> Try it
Omit the images and output every line of the data below exactly.

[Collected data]
=== Section Start ===

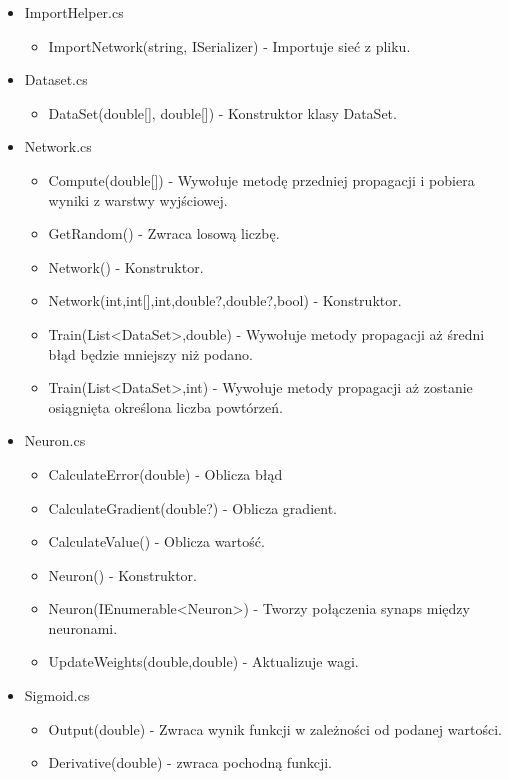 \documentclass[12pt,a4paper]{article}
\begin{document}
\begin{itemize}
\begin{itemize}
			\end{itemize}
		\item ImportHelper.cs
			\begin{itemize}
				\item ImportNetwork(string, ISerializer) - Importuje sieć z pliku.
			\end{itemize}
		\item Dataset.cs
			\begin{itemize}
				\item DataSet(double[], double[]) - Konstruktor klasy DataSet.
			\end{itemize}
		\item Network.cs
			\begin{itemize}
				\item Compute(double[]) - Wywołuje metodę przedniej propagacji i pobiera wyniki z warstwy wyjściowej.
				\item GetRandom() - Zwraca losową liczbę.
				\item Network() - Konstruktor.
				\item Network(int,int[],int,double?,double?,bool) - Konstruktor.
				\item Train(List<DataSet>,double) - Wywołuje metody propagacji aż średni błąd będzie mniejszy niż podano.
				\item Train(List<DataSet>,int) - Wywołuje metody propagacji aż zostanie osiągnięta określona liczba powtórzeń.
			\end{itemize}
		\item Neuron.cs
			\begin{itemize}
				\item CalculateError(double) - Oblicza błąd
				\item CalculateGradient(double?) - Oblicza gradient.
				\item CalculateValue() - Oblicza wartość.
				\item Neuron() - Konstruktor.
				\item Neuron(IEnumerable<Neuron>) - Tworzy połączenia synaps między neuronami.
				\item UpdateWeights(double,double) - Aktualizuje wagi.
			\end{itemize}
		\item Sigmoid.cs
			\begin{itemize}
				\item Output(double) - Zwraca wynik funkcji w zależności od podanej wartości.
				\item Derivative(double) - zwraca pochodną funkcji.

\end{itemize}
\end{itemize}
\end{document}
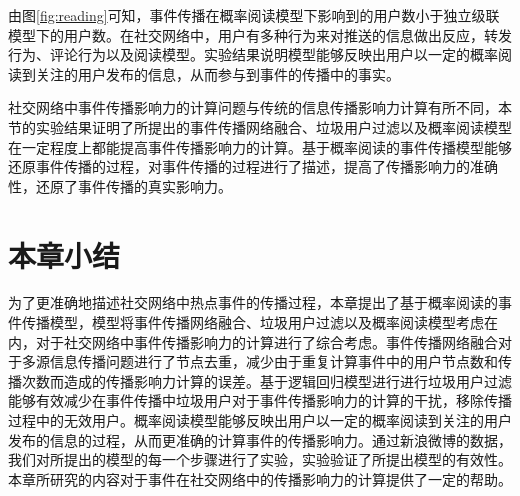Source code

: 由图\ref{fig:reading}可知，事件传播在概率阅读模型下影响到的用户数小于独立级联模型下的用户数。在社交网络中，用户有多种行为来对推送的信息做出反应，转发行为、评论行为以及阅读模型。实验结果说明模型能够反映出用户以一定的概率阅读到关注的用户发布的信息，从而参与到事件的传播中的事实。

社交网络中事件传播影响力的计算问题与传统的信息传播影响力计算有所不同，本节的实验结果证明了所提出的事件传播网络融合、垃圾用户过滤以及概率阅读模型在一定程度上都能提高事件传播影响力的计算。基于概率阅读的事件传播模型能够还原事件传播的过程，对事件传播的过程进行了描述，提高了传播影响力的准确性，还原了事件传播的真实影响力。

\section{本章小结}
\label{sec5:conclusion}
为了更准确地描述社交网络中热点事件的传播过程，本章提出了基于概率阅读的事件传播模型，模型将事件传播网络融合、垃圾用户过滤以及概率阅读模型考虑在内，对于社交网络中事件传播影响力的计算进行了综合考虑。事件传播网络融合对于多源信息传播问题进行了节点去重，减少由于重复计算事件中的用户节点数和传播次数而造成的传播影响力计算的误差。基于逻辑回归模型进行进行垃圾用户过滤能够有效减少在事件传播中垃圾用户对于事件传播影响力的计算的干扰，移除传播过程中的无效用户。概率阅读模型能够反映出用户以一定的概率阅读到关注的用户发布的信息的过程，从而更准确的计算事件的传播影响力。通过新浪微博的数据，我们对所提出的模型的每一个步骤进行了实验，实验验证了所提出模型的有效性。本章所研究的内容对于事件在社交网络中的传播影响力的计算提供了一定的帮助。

=== Section End ===

> Reply to the exercise
 \documentclass[12pt,a4paper]{article}
\begin{document}
\begin{itemize}
\begin{itemize}
			\end{itemize}
		\item ImportHelper.cs
			\begin{itemize}
				\item ImportNetwork(string, ISerializer) - Importuje sieć z pliku.
			\end{itemize}
		\item Dataset.cs
			\begin{itemize}
				\item DataSet(double[], double[]) - Konstruktor klasy DataSet.
			\end{itemize}
		\item Network.cs
			\begin{itemize}
				\item Compute(double[]) - Wywołuje metodę przedniej propagacji i pobiera wyniki z warstwy wyjściowej.
				\item GetRandom() - Zwraca losową liczbę.
				\item Network() - Konstruktor.
				\item Network(int,int[],int,double?,double?,bool) - Konstruktor.
				\item Train(List<DataSet>,double) - Wywołuje metody propagacji aż średni błąd będzie mniejszy niż podano.
				\item Train(List<DataSet>,int) - Wywołuje metody propagacji aż zostanie osiągnięta określona liczba powtórzeń.
			\end{itemize}
		\item Neuron.cs
			\begin{itemize}
				\item CalculateError(double) - Oblicza błąd
				\item CalculateGradient(double?) - Oblicza gradient.
				\item CalculateValue() - Oblicza wartość.
				\item Neuron() - Konstruktor.
				\item Neuron(IEnumerable<Neuron>) - Tworzy połączenia synaps między neuronami.
				\item UpdateWeights(double,double) - Aktualizuje wagi.
			\end{itemize}
		\item Sigmoid.cs
			\begin{itemize}
				\item Output(double) - Zwraca wynik funkcji w zależności od podanej wartości.
				\item Derivative(double) - zwraca pochodną funkcji.

\end{itemize}
\end{itemize}
\end{document}
Source code

: 由图\ref{fig:reading}可知，事件传播在概率阅读模型下影响到的用户数小于独立级联模型下的用户数。在社交网络中，用户有多种行为来对推送的信息做出反应，转发行为、评论行为以及阅读模型。实验结果说明模型能够反映出用户以一定的概率阅读到关注的用户发布的信息，从而参与到事件的传播中的事实。

社交网络中事件传播影响力的计算问题与传统的信息传播影响力计算有所不同，本节的实验结果证明了所提出的事件传播网络融合、垃圾用户过滤以及概率阅读模型在一定程度上都能提高事件传播影响力的计算。基于概率阅读的事件传播模型能够还原事件传播的过程，对事件传播的过程进行了描述，提高了传播影响力的准确性，还原了事件传播的真实影响力。

\section{本章小结}
\label{sec5:conclusion}
为了更准确地描述社交网络中热点事件的传播过程，本章提出了基于概率阅读的事件传播模型，模型将事件传播网络融合、垃圾用户过滤以及概率阅读模型考虑在内，对于社交网络中事件传播影响力的计算进行了综合考虑。事件传播网络融合对于多源信息传播问题进行了节点去重，减少由于重复计算事件中的用户节点数和传播次数而造成的传播影响力计算的误差。基于逻辑回归模型进行进行垃圾用户过滤能够有效减少在事件传播中垃圾用户对于事件传播影响力的计算的干扰，移除传播过程中的无效用户。概率阅读模型能够反映出用户以一定的概率阅读到关注的用户发布的信息的过程，从而更准确的计算事件的传播影响力。通过新浪微博的数据，我们对所提出的模型的每一个步骤进行了实验，实验验证了所提出模型的有效性。本章所研究的内容对于事件在社交网络中的传播影响力的计算提供了一定的帮助。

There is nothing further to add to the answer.